What to produce>
Copy each line from the entries that the word "信号整合" appears in.

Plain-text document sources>

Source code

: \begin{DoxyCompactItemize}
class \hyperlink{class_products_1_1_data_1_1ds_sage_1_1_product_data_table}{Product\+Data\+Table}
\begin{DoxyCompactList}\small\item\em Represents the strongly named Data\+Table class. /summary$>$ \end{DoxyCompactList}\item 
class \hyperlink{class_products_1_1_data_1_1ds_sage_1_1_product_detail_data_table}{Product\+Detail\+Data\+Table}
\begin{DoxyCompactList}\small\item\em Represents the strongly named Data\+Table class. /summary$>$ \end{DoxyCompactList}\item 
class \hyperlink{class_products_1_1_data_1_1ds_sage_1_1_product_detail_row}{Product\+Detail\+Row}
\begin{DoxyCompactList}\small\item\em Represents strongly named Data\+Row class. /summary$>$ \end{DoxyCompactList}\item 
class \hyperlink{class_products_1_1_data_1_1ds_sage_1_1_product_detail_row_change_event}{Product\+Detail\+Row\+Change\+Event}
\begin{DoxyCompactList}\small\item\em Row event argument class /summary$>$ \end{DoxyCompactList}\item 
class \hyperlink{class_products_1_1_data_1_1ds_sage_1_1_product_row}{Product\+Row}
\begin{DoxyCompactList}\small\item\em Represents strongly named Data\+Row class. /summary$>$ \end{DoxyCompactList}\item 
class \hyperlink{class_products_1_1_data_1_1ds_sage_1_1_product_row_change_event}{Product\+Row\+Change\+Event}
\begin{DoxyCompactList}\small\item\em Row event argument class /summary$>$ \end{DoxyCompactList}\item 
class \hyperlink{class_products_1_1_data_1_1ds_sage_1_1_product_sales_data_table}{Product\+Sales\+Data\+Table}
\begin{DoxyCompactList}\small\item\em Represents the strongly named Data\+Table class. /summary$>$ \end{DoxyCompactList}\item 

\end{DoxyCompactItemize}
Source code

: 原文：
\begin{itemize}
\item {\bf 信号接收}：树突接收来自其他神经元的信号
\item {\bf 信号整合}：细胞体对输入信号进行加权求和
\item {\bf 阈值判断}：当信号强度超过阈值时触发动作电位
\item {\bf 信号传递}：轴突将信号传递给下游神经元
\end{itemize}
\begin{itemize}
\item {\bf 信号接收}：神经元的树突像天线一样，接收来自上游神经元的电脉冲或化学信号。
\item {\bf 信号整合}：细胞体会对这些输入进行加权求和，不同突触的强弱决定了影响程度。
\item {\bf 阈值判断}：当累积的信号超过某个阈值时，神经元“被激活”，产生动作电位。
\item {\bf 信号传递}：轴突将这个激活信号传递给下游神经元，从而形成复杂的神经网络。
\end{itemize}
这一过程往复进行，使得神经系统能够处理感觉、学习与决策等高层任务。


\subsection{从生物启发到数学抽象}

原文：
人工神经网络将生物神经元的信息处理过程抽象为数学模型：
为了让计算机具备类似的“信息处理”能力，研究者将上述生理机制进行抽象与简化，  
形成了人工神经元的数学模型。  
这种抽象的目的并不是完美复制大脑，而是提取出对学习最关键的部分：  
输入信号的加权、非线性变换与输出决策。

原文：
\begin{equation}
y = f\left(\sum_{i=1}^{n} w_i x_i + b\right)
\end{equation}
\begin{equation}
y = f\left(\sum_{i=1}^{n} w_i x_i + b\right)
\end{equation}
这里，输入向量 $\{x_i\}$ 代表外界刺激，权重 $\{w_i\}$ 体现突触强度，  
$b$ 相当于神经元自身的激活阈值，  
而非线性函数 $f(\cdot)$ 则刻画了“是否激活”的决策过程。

Result of the exercise>
\item {\bf 信号整合}：细胞体对输入信号进行加权求和
\item {\bf 信号整合}：细胞体会对这些输入进行加权求和，不同突触的强弱决定了影响程度。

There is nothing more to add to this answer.